2. But some very important things don’t make sense to be monitored separately by forests, and have regionwide or species-wide plans for monitoring. Like a species, why would monitoring plans vary by forest?
3. Monitoring should be done across all lands, so how does that fit? Should the FS work with other agencies, the States, landscape scale collaboratives?
4. Watershed monitoring makes sense down a drainage/river. This scale would then be larger than the landscape scale collaboratives.
It’s almost like we should distinguish some basic things to monitor, say air and water quality, and basically do them the same nationwide and across all lands, and then the other important things to monitor each deserve consideration of what scale is appropriate. Yet, we expect “forest plan monitoring” to be some kind of anchor. Why? What’s that about?

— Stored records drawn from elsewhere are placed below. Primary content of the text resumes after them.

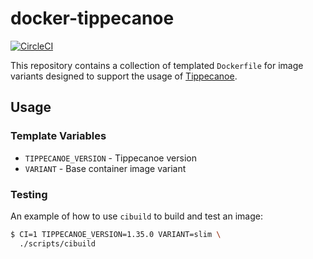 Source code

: # docker-tippecanoe

[![CircleCI](https://circleci.com/gh/azavea/docker-tippecanoe.svg?style=svg)](https://circleci.com/gh/azavea/docker-tippecanoe)

This repository contains a collection of templated `Dockerfile` for image variants designed to support the usage of [Tippecanoe](https://github.com/mapbox/tippecanoe).

## Usage

### Template Variables

- `TIPPECANOE_VERSION` - Tippecanoe version
- `VARIANT` - Base container image variant

### Testing

An example of how to use `cibuild` to build and test an image:

```bash
$ CI=1 TIPPECANOE_VERSION=1.35.0 VARIANT=slim \
  ./scripts/cibuild
```
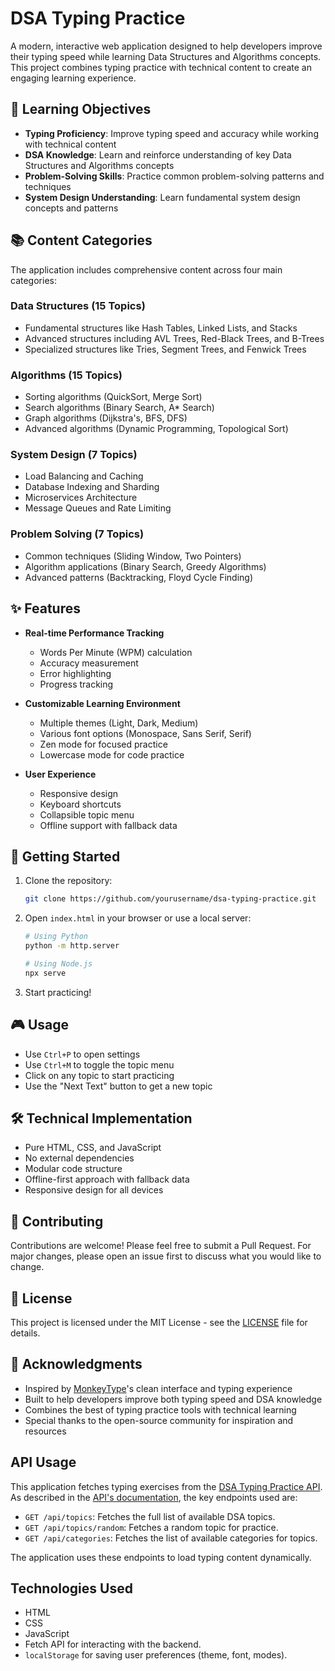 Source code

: # DSA Typing Practice

A modern, interactive web application designed to help developers improve their typing speed while learning Data Structures and Algorithms concepts. This project combines typing practice with technical content to create an engaging learning experience.

## 🎯 Learning Objectives

- **Typing Proficiency**: Improve typing speed and accuracy while working with technical content
- **DSA Knowledge**: Learn and reinforce understanding of key Data Structures and Algorithms concepts
- **Problem-Solving Skills**: Practice common problem-solving patterns and techniques
- **System Design Understanding**: Learn fundamental system design concepts and patterns

## 📚 Content Categories

The application includes comprehensive content across four main categories:

### Data Structures (15 Topics)

- Fundamental structures like Hash Tables, Linked Lists, and Stacks
- Advanced structures including AVL Trees, Red-Black Trees, and B-Trees
- Specialized structures like Tries, Segment Trees, and Fenwick Trees

### Algorithms (15 Topics)

- Sorting algorithms (QuickSort, Merge Sort)
- Search algorithms (Binary Search, A\* Search)
- Graph algorithms (Dijkstra's, BFS, DFS)
- Advanced algorithms (Dynamic Programming, Topological Sort)

### System Design (7 Topics)

- Load Balancing and Caching
- Database Indexing and Sharding
- Microservices Architecture
- Message Queues and Rate Limiting

### Problem Solving (7 Topics)

- Common techniques (Sliding Window, Two Pointers)
- Algorithm applications (Binary Search, Greedy Algorithms)
- Advanced patterns (Backtracking, Floyd Cycle Finding)

## ✨ Features

- **Real-time Performance Tracking**

  - Words Per Minute (WPM) calculation
  - Accuracy measurement
  - Error highlighting
  - Progress tracking

- **Customizable Learning Environment**

  - Multiple themes (Light, Dark, Medium)
  - Various font options (Monospace, Sans Serif, Serif)
  - Zen mode for focused practice
  - Lowercase mode for code practice

- **User Experience**
  - Responsive design
  - Keyboard shortcuts
  - Collapsible topic menu
  - Offline support with fallback data

## 🚀 Getting Started

1. Clone the repository:

   ```bash
   git clone https://github.com/yourusername/dsa-typing-practice.git
   ```

2. Open `index.html` in your browser or use a local server:

   ```bash
   # Using Python
   python -m http.server

   # Using Node.js
   npx serve
   ```

3. Start practicing!

## 🎮 Usage

- Use `Ctrl+P` to open settings
- Use `Ctrl+M` to toggle the topic menu
- Click on any topic to start practicing
- Use the "Next Text" button to get a new topic

## 🛠️ Technical Implementation

- Pure HTML, CSS, and JavaScript
- No external dependencies
- Modular code structure
- Offline-first approach with fallback data
- Responsive design for all devices

## 🤝 Contributing

Contributions are welcome! Please feel free to submit a Pull Request. For major changes, please open an issue first to discuss what you would like to change.

## 📝 License

This project is licensed under the MIT License - see the [LICENSE](LICENSE) file for details.

## 🙏 Acknowledgments

- Inspired by [MonkeyType](https://monkeytype.com/)'s clean interface and typing experience
- Built to help developers improve both typing speed and DSA knowledge
- Combines the best of typing practice tools with technical learning
- Special thanks to the open-source community for inspiration and resources

## API Usage

This application fetches typing exercises from the [DSA Typing Practice API](https://dsa-typing-api.onrender.com/api-docs/). As described in the [API's documentation](https://github.com/KohiiTM/DSA-Typing-API), the key endpoints used are:

- `GET /api/topics`: Fetches the full list of available DSA topics.
- `GET /api/topics/random`: Fetches a random topic for practice.
- `GET /api/categories`: Fetches the list of available categories for topics.

The application uses these endpoints to load typing content dynamically.

## Technologies Used

- HTML
- CSS
- JavaScript
- Fetch API for interacting with the backend.
- `localStorage` for saving user preferences (theme, font, modes).
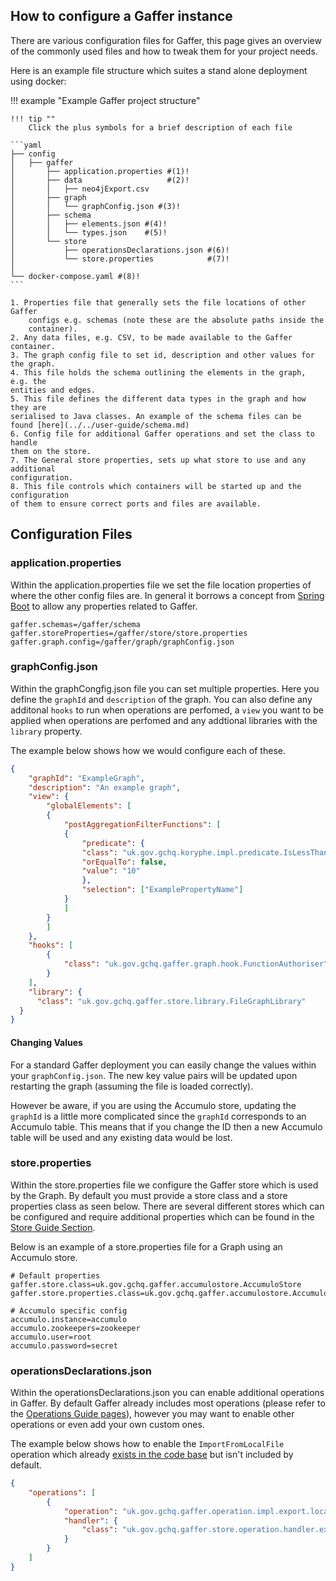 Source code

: ## How to configure a Gaffer instance
There are various configuration files for Gaffer, this page gives an overview of
the commonly used files and how to tweak them for your project needs.

Here is an example file structure which suites a stand alone deployment using
docker:

!!! example "Example Gaffer project structure"

    !!! tip ""
        Click the plus symbols for a brief description of each file

    ```yaml
    ├── config
    │   ├── gaffer
    │       ├── application.properties #(1)!
    │       ├── data                   #(2)!
    │       │   ├── neo4jExport.csv
    │       ├── graph
    │       │   └── graphConfig.json #(3)!
    │       ├── schema
    │       │   ├── elements.json #(4)!
    │       │   └── types.json    #(5)!
    │       └── store
    │           ├── operationsDeclarations.json #(6)!
    │           └── store.properties            #(7)!
    │   
    └── docker-compose.yaml #(8)!
    ```

    1. Properties file that generally sets the file locations of other Gaffer
        configs e.g. schemas (note these are the absolute paths inside the
        container).
    2. Any data files, e.g. CSV, to be made available to the Gaffer container.
    3. The graph config file to set id, description and other values for the graph.
    4. This file holds the schema outlining the elements in the graph, e.g. the
    entities and edges.
    5. This file defines the different data types in the graph and how they are
    serialised to Java classes. An example of the schema files can be found [here](../../user-guide/schema.md)
    6. Config file for additional Gaffer operations and set the class to handle
    them on the store.
    7. The General store properties, sets up what store to use and any additional
    configuration.
    8. This file controls which containers will be started up and the configuration
    of them to ensure correct ports and files are available.

## Configuration Files

### application.properties

Within the application.properties file we set the file location properties of
where the other config files are. In general it borrows a concept from [Spring
Boot](https://docs.spring.io/spring-boot/docs/current/reference/html/application-properties.html)
to allow any properties related to Gaffer.

```properties title="application.properties"
gaffer.schemas=/gaffer/schema
gaffer.storeProperties=/gaffer/store/store.properties
gaffer.graph.config=/gaffer/graph/graphConfig.json
```

### graphConfig.json

Within the graphCongfig.json file you can set multiple properties. Here you define the `graphId` and `description` of the graph. You can also define any additonal `hooks` to run when operations are perfomed, a `view` you want to be applied when operations are perfomed and any addtional libraries with the `library` property.

The example below shows how we would configure each of these.

```json title="graphConfig.json"
{
    "graphId": "ExampleGraph",
    "description": "An example graph",
    "view": {
        "globalElements": [
        {
            "postAggregationFilterFunctions": [
            {
                "predicate": {
                "class": "uk.gov.gchq.koryphe.impl.predicate.IsLessThan",
                "orEqualTo": false,
                "value": "10"
                },
                "selection": ["ExamplePropertyName"]
            }
            ]
        }
        ]
    },
    "hooks": [
        {
            "class": "uk.gov.gchq.gaffer.graph.hook.FunctionAuthoriser"
        }
    ],
    "library": {
      "class": "uk.gov.gchq.gaffer.store.library.FileGraphLibrary"
  }
}
```

#### Changing Values

For a standard Gaffer deployment you can easily change the values within your
`graphConfig.json`. The new key value pairs will be updated upon restarting the
graph (assuming the file is loaded correctly).

However be aware, if you are using the Accumulo store, updating the `graphId` is a
little more complicated since the `graphId` corresponds to an Accumulo table. This
means that if you change the ID then a new Accumulo table will be used and any
existing data would be lost.

### store.properties

Within the store.properties file we configure the Gaffer store which is used by
the Graph. By default you must provide a store class and a store properties
class as seen below. There are several different stores which can be configured
and require additional properties which can be found in the [Store Guide
Section](../../administration-guide/gaffer-stores/store-guide.md).

Below is an example of a store.properties file for a Graph using an Accumulo store.

```properties title="store.properties"
# Default properties
gaffer.store.class=uk.gov.gchq.gaffer.accumulostore.AccumuloStore
gaffer.store.properties.class=uk.gov.gchq.gaffer.accumulostore.AccumuloProperties

# Accumulo specific config
accumulo.instance=accumulo
accumulo.zookeepers=zookeeper
accumulo.user=root
accumulo.password=secret
```

### operationsDeclarations.json

Within the operationsDeclarations.json you can enable additional operations in Gaffer. By default Gaffer already includes most operations (please refer to the [Operations Guide pages](../../reference/operations-guide/operations.md)), however you may want to enable other operations or even add your own custom ones.

The example below shows how to enable the `ImportFromLocalFile` operation which already [exists in the code base](https://github.com/gchq/Gaffer/blob/develop/core/operation/src/main/java/uk/gov/gchq/gaffer/operation/impl/export/localfile/ImportFromLocalFile.java) but isn't included by default.

```json title="operationsDeclarations.json"
{
    "operations": [
        {
            "operation": "uk.gov.gchq.gaffer.operation.impl.export.localfile.ImportFromLocalFile",
            "handler": {
                "class": "uk.gov.gchq.gaffer.store.operation.handler.export.localfile.ImportFromLocalFileHandler"
            }
        }
    ]
}
```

B. Another piece to the puzzle is that there are units that have monitoring programs that seem fairly successful; that annually stakeholders go out and review the results; and the stakeholders and the unit talk about potential causes of the results, and future research questions and potential changes in management practices.
These two pieces don’t really fit. Difficulty, challenges, and yet perceived success.
I’m sure there are more pieces to the monitoring puzzle; perhaps by carefully examining all the pieces we could attempt to solve the puzzle. If we could decide, and explain how we would be accountable, it might be a convincing approach to appropriators, which would then possibly get around the funding problem.